[Stored data]
-- Opening Marker --
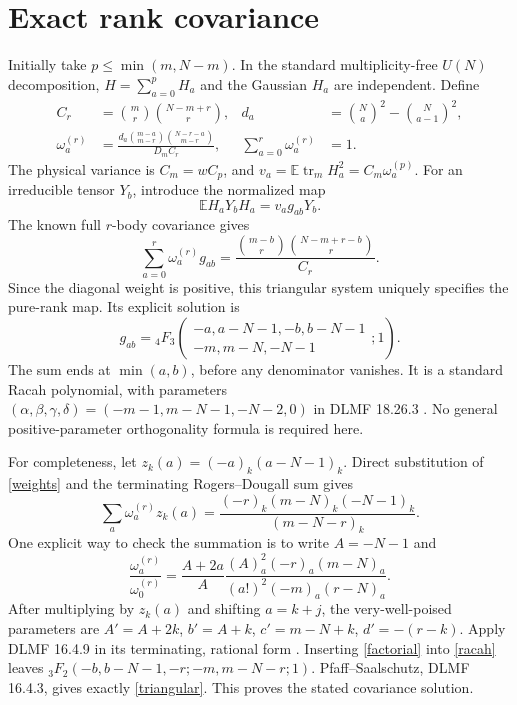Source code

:\documentclass[11pt,a4paper]{article}
\newcommand{\tr}{\operatorname{tr}}
\newcommand{\E}{\mathbb E}
\begin{document}
\newpage
\section{Exact rank covariance}
Initially take $p\leq\min(m,N-m)$. In the standard multiplicity-free
$U(N)$ decomposition, $H=\sum_{a=0}^p H_a$ and the Gaussian $H_a$
are independent. Define
\begin{align}
 C_r&=\binom mr\binom{N-m+r}{r},&
 d_a&=\binom Na^2-\binom N{a-1}^2,\\
 \omega_a^{(r)}&=
 \frac{d_a\binom{m-a}{m-r}\binom{N-r-a}{m-r}}{D_m C_r},&
 \sum_{a=0}^r\omega_a^{(r)}&=1.                 \label{weights}
\end{align}
The physical variance is $C_m=wC_p$, and
$v_a=\E\tr_m H_a^2=C_m\omega_a^{(p)}$.
For an irreducible tensor $Y_b$, introduce the normalized map
\begin{equation}
 \E H_aY_bH_a=v_a g_{ab}Y_b.                  \label{map}
\end{equation}
The known full $r$-body covariance gives \cite{kota,tall}
\begin{equation}
 \sum_{a=0}^r\omega_a^{(r)}g_{ab}
 =\frac{\binom{m-b}{r}\binom{N-m+r-b}{r}}{C_r}.
                                                               \label{triangular}
\end{equation}
Since the diagonal weight is positive, this triangular system
uniquely specifies the pure-rank map. Its explicit solution is
\begin{equation}
 \boxed{g_{ab}={}_4F_3\!\left(
 \begin{matrix}-a,a-N-1,-b,b-N-1\\-m,m-N,-N-1\end{matrix};1\right).}
                                                               \label{racah}
\end{equation}
The sum ends at $\min(a,b)$, before any denominator vanishes.
It is a standard Racah polynomial, with parameters
$(\alpha,\beta,\gamma,\delta)=(-m-1,m-N-1,-N-2,0)$
in DLMF 18.26.3 \cite{racah}. No general positive-parameter
orthogonality formula is required here.

For completeness, let $z_k(a)=(-a)_k(a-N-1)_k$. Direct substitution
of \eqref{weights} and the terminating Rogers--Dougall sum gives
\begin{equation}
 \sum_a\omega_a^{(r)}z_k(a)
 =\frac{(-r)_k(m-N)_k(-N-1)_k}{(m-N-r)_k}.       \label{factorial}
\end{equation}
One explicit way to check the summation is to write
$A=-N-1$ and
\[
 \frac{\omega_a^{(r)}}{\omega_0^{(r)}}=
 \frac{A+2a}{A}
 \frac{(A)_a^2(-r)_a(m-N)_a}
 {(a!)^2(-m)_a(r-N)_a}.
\]
After multiplying by $z_k(a)$ and shifting $a=k+j$, the
very-well-poised parameters are
$A'=A+2k$, $b'=A+k$, $c'=m-N+k$, $d'=-(r-k)$.
Apply DLMF 16.4.9 in its terminating, rational form \cite{sums}.
Inserting \eqref{factorial} into \eqref{racah} leaves
${}_3F_2(-b,b-N-1,-r;-m,m-N-r;1)$.
Pfaff--Saalschutz, DLMF 16.4.3, gives exactly
\eqref{triangular}. This proves the stated covariance solution.
\end{document}

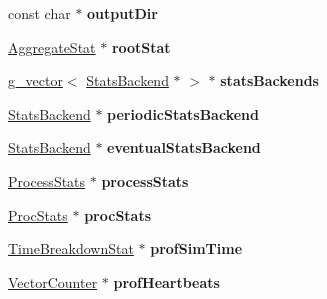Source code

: \begin{DoxyCompactItemize}
\item 
\hypertarget{structGlobSimInfo_a6ed19e9a673b7c3fbcfb05aaab133338}{const char $\ast$ {\bfseries output\-Dir}}\label{structGlobSimInfo_a6ed19e9a673b7c3fbcfb05aaab133338}

\item 
\hypertarget{structGlobSimInfo_a25a955c156bd01663cd395baadd2fe37}{\hyperlink{classAggregateStat}{Aggregate\-Stat} $\ast$ {\bfseries root\-Stat}}\label{structGlobSimInfo_a25a955c156bd01663cd395baadd2fe37}

\item 
\hypertarget{structGlobSimInfo_ae1b5df84c2652783885401da8ea7a8a6}{\hyperlink{classg__vector}{g\-\_\-vector}$<$ \hyperlink{classStatsBackend}{Stats\-Backend} $\ast$ $>$ $\ast$ {\bfseries stats\-Backends}}\label{structGlobSimInfo_ae1b5df84c2652783885401da8ea7a8a6}

\item 
\hypertarget{structGlobSimInfo_a05c4de5bc5b2b075ec2f407897739c5a}{\hyperlink{classStatsBackend}{Stats\-Backend} $\ast$ {\bfseries periodic\-Stats\-Backend}}\label{structGlobSimInfo_a05c4de5bc5b2b075ec2f407897739c5a}

\item 
\hypertarget{structGlobSimInfo_a9cabbf77790fab1d6e3e5feb8d698928}{\hyperlink{classStatsBackend}{Stats\-Backend} $\ast$ {\bfseries eventual\-Stats\-Backend}}\label{structGlobSimInfo_a9cabbf77790fab1d6e3e5feb8d698928}

\item 
\hypertarget{structGlobSimInfo_a951105ddb8f5756790b9df3f456caffc}{\hyperlink{classProcessStats}{Process\-Stats} $\ast$ {\bfseries process\-Stats}}\label{structGlobSimInfo_a951105ddb8f5756790b9df3f456caffc}

\item 
\hypertarget{structGlobSimInfo_a081543291b2c02aad91ace9a734a2c6f}{\hyperlink{classProcStats}{Proc\-Stats} $\ast$ {\bfseries proc\-Stats}}\label{structGlobSimInfo_a081543291b2c02aad91ace9a734a2c6f}

\item 
\hypertarget{structGlobSimInfo_a68b25e136cb6049911cee9b72a36894b}{\hyperlink{classTimeBreakdownStat}{Time\-Breakdown\-Stat} $\ast$ {\bfseries prof\-Sim\-Time}}\label{structGlobSimInfo_a68b25e136cb6049911cee9b72a36894b}

\item 
\hypertarget{structGlobSimInfo_a138448e449c24e8e60dd5b487bb754aa}{\hyperlink{classVectorCounter}{Vector\-Counter} $\ast$ {\bfseries prof\-Heartbeats}}\label{structGlobSimInfo_a138448e449c24e8e60dd5b487bb754aa}


\end{DoxyCompactItemize}
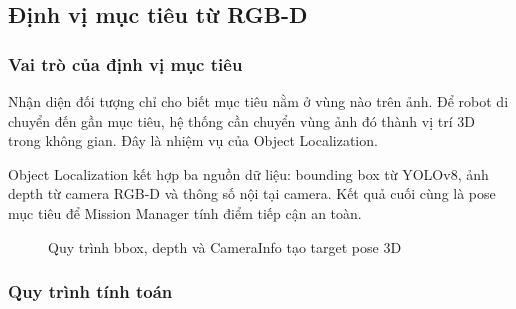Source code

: \subsection{Định vị mục tiêu từ RGB-D}\label{subsec:object-localization}

\subsubsection{Vai trò của định vị mục tiêu}

Nhận diện đối tượng chỉ cho biết mục tiêu nằm ở vùng nào trên ảnh. Để
robot di chuyển đến gần mục tiêu, hệ thống cần chuyển vùng ảnh đó thành
vị trí 3D trong không gian. Đây là nhiệm vụ của Object Localization.

Object Localization kết hợp ba nguồn dữ liệu: bounding box từ YOLOv8,
ảnh depth từ camera RGB-D và thông số nội tại camera. Kết quả cuối cùng
là pose mục tiêu để Mission Manager tính điểm tiếp cận an toàn.

\begin{figure}[H]
\centering
{}
\caption{Quy trình bbox, depth và CameraInfo tạo target pose 3D}
\label{fig:localization-flow}
\end{figure}

\subsubsection{Quy trình tính toán}

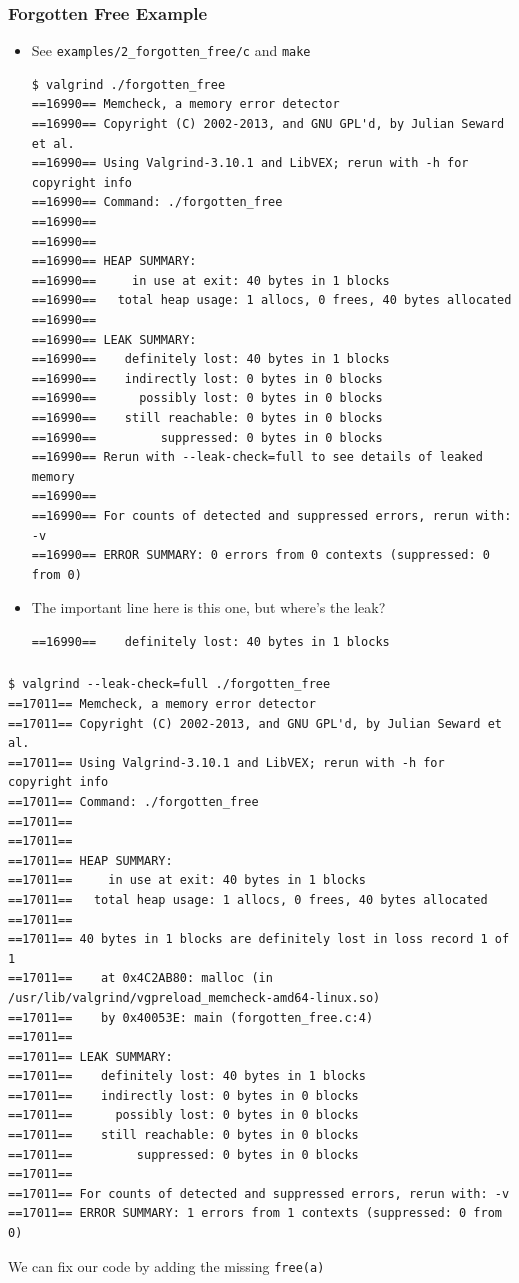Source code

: \documentclass{beamer}
\begin{document}
\begin{frame}[fragile]
  \frametitle{Forgotten Free Example} 
  \begin{itemize}
    \item See \texttt{examples/2\_forgotten\_free/c} and \texttt{make}
  \begin{lstlisting}
$ valgrind ./forgotten_free
==16990== Memcheck, a memory error detector
==16990== Copyright (C) 2002-2013, and GNU GPL'd, by Julian Seward et al.
==16990== Using Valgrind-3.10.1 and LibVEX; rerun with -h for copyright info
==16990== Command: ./forgotten_free
==16990==
==16990==
==16990== HEAP SUMMARY:
==16990==     in use at exit: 40 bytes in 1 blocks
==16990==   total heap usage: 1 allocs, 0 frees, 40 bytes allocated
==16990==
==16990== LEAK SUMMARY:
==16990==    definitely lost: 40 bytes in 1 blocks
==16990==    indirectly lost: 0 bytes in 0 blocks
==16990==      possibly lost: 0 bytes in 0 blocks
==16990==    still reachable: 0 bytes in 0 blocks
==16990==         suppressed: 0 bytes in 0 blocks
==16990== Rerun with --leak-check=full to see details of leaked memory
==16990==
==16990== For counts of detected and suppressed errors, rerun with: -v
==16990== ERROR SUMMARY: 0 errors from 0 contexts (suppressed: 0 from 0)
  \end{lstlisting}
\item The important line here is this one, but where's the leak?
\begin{lstlisting}
==16990==    definitely lost: 40 bytes in 1 blocks
\end{lstlisting}
\end{itemize}
\end{frame}

\begin{frame}[fragile]
  \frametitle{}
  \begin{lstlisting}
$ valgrind --leak-check=full ./forgotten_free
==17011== Memcheck, a memory error detector
==17011== Copyright (C) 2002-2013, and GNU GPL'd, by Julian Seward et al.
==17011== Using Valgrind-3.10.1 and LibVEX; rerun with -h for copyright info
==17011== Command: ./forgotten_free
==17011==
==17011==
==17011== HEAP SUMMARY:
==17011==     in use at exit: 40 bytes in 1 blocks
==17011==   total heap usage: 1 allocs, 0 frees, 40 bytes allocated
==17011==
==17011== 40 bytes in 1 blocks are definitely lost in loss record 1 of 1
==17011==    at 0x4C2AB80: malloc (in /usr/lib/valgrind/vgpreload_memcheck-amd64-linux.so)
==17011==    by 0x40053E: main (forgotten_free.c:4)
==17011==
==17011== LEAK SUMMARY:
==17011==    definitely lost: 40 bytes in 1 blocks
==17011==    indirectly lost: 0 bytes in 0 blocks
==17011==      possibly lost: 0 bytes in 0 blocks
==17011==    still reachable: 0 bytes in 0 blocks
==17011==         suppressed: 0 bytes in 0 blocks
==17011==
==17011== For counts of detected and suppressed errors, rerun with: -v
==17011== ERROR SUMMARY: 1 errors from 1 contexts (suppressed: 0 from 0)
  \end{lstlisting}

  We can fix our code by adding the missing \lstinline{free(a)}

\end{frame}
\end{document}

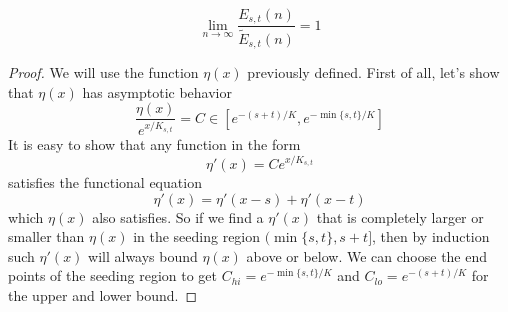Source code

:\documentclass[]{article}
\begin{document}
\vspace{1cm}
\begin{lemma}[$E$ limit]
	\[
	\lim_{n\to\infty}\frac{E_{s,t}(n)}{\tilde{E}_{s,t}(n)} = 1
	\]
\end{lemma}
\begin{proof}
	
	We will use the function $\eta(x)$ previously defined. First of all, let's show that $\eta(x)$ has asymptotic behavior
	\[
	\frac{\eta(x)}{e^{x/K_{s,t}}} = C \in [e^{-(s+t)/K},e^{-\min\{s,t\}/K}]
	\]
	It is easy to show that any function in the form 
	\[
	\eta'(x) = C e^{x/K_{s,t}}
	\]
	satisfies the functional equation 
	\[
	\eta'(x) = \eta'(x - s) + \eta'(x - t)
	\]
	which $\eta(x)$ also satisfies. So if we find a $\eta'(x)$ that is completely larger or smaller than $\eta(x)$ in the seeding region $(\min\{s,t\}, s+t]$, then by induction such $\eta'(x)$ will always bound $\eta(x)$ above or below. We can choose the end points of the seeding region to get $C_{hi} = e^{-\min\{s,t\}/K}$ and $C_{lo} = e^{-(s+t)/K}$ for the upper and lower bound.
	

\end{proof}
\end{document}
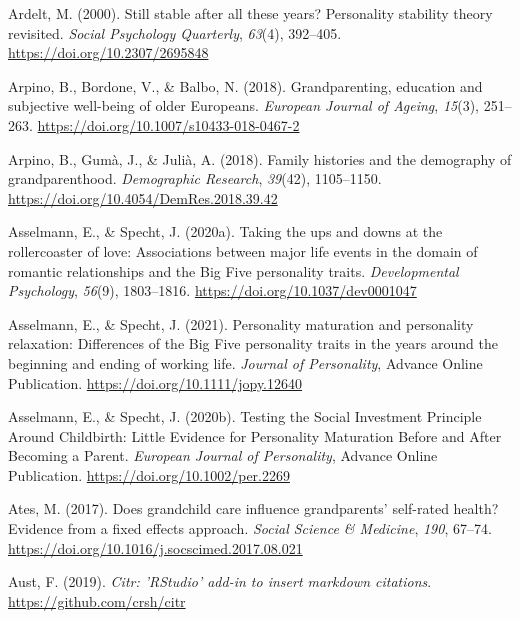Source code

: \documentclass[
  english,
  man,floatsintext]{apa7}
\begin{document}
\leavevmode\hypertarget{ref-ardeltStillStableAll2000}{}%
Ardelt, M. (2000). Still stable after all these years? Personality stability theory revisited. \emph{Social Psychology Quarterly}, \emph{63}(4), 392--405. \url{https://doi.org/10.2307/2695848}

\leavevmode\hypertarget{ref-arpinoGrandparentingEducationSubjective2018}{}%
Arpino, B., Bordone, V., \& Balbo, N. (2018). Grandparenting, education and subjective well-being of older Europeans. \emph{European Journal of Ageing}, \emph{15}(3), 251--263. \url{https://doi.org/10.1007/s10433-018-0467-2}

\leavevmode\hypertarget{ref-arpinoFamilyHistoriesDemography2018}{}%
Arpino, B., Gumà, J., \& Julià, A. (2018). Family histories and the demography of grandparenthood. \emph{Demographic Research}, \emph{39}(42), 1105--1150. \url{https://doi.org/10.4054/DemRes.2018.39.42}

\leavevmode\hypertarget{ref-asselmannTakingUpsDowns2020}{}%
Asselmann, E., \& Specht, J. (2020a). Taking the ups and downs at the rollercoaster of love: Associations between major life events in the domain of romantic relationships and the Big Five personality traits. \emph{Developmental Psychology}, \emph{56}(9), 1803--1816. \url{https://doi.org/10.1037/dev0001047}

\leavevmode\hypertarget{ref-asselmannPersonalityMaturationPersonality2021}{}%
Asselmann, E., \& Specht, J. (2021). Personality maturation and personality relaxation: Differences of the Big Five personality traits in the years around the beginning and ending of working life. \emph{Journal of Personality}, Advance Online Publication. \url{https://doi.org/10.1111/jopy.12640}

\leavevmode\hypertarget{ref-asselmannTestingSocialInvestment2020}{}%
Asselmann, E., \& Specht, J. (2020b). Testing the Social Investment Principle Around Childbirth: Little Evidence for Personality Maturation Before and After Becoming a Parent. \emph{European Journal of Personality}, Advance Online Publication. \url{https://doi.org/10.1002/per.2269}

\leavevmode\hypertarget{ref-atesDoesGrandchildCare2017}{}%
Ates, M. (2017). Does grandchild care influence grandparents' self-rated health? Evidence from a fixed effects approach. \emph{Social Science \& Medicine}, \emph{190}, 67--74. \url{https://doi.org/10.1016/j.socscimed.2017.08.021}

\leavevmode\hypertarget{ref-R-citr}{}%
Aust, F. (2019). \emph{Citr: 'RStudio' add-in to insert markdown citations}. \url{https://github.com/crsh/citr}
\end{document}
-- Closing Marker --
Exercise goal |
Retype, without changes, the lines from the line holding "Ates, M. (2017)." to the end of the data, both ends included.

Output |
Ates, M. (2017). Does grandchild care influence grandparents' self-rated health? Evidence from a fixed effects approach. \emph{Social Science \& Medicine}, \emph{190}, 67--74. \url{https://doi.org/10.1016/j.socscimed.2017.08.021}

\leavevmode\hypertarget{ref-R-citr}{}%
Aust, F. (2019). \emph{Citr: 'RStudio' add-in to insert markdown citations}. \url{https://github.com/crsh/citr}
\end{document}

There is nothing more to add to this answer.